=== Begin Enclosure ===
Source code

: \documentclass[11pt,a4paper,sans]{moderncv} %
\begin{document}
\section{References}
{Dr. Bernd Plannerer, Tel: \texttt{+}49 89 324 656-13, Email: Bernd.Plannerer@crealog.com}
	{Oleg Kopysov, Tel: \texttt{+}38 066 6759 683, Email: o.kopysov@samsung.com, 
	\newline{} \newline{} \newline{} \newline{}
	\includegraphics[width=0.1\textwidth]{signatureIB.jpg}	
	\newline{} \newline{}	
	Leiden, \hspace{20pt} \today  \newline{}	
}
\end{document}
=== End Enclosure ===
=== Begin Enclosure ===
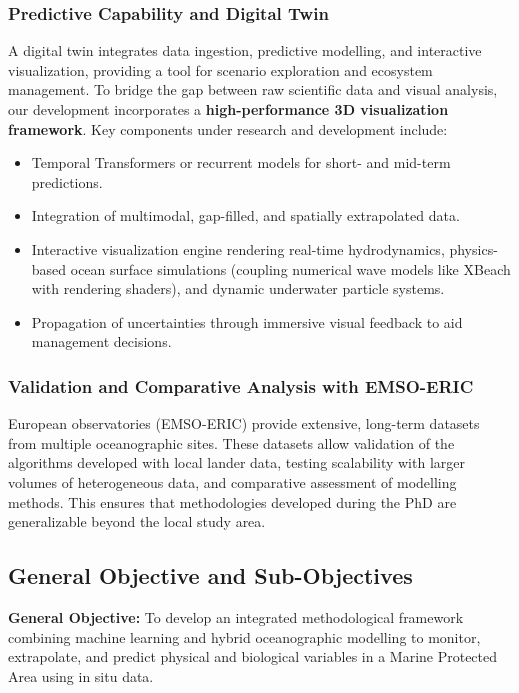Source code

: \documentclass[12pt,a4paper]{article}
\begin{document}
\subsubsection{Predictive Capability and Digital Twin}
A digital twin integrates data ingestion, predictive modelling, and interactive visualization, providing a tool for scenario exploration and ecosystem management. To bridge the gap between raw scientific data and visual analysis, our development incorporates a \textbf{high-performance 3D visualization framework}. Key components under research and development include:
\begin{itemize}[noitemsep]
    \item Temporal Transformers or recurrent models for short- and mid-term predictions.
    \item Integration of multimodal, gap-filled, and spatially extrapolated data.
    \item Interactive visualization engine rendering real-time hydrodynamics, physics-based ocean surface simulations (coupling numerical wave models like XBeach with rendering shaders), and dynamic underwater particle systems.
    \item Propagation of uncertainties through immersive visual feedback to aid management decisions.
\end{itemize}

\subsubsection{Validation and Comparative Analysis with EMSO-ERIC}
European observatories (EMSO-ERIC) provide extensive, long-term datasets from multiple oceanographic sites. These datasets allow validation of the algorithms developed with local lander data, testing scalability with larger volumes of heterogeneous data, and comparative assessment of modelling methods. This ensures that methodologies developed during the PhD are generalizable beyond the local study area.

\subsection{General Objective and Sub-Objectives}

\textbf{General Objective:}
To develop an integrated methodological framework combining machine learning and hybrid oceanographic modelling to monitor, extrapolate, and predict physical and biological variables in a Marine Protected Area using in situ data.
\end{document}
=== End Enclosure ===
=== Begin Enclosure ===
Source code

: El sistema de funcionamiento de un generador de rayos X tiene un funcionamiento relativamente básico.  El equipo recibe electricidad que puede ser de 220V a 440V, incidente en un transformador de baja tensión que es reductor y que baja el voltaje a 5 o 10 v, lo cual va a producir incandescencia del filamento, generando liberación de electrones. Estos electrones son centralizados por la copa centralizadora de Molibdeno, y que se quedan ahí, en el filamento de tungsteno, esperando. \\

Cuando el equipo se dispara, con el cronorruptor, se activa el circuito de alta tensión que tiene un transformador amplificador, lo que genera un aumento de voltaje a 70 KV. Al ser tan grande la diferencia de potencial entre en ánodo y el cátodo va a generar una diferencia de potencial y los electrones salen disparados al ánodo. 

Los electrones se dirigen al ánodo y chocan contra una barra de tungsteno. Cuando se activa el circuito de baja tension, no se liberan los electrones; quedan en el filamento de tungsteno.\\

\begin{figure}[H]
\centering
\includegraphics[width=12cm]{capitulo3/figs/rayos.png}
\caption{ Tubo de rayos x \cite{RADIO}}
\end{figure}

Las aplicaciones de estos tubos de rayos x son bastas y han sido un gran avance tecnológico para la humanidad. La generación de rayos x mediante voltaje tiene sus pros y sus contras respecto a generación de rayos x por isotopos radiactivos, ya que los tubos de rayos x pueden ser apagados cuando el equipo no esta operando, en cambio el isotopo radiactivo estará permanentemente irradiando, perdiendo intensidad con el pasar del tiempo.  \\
=== End Enclosure ===
Your reply should be a single number: how many lines in the entries above hold the string "activa".

## Task result
2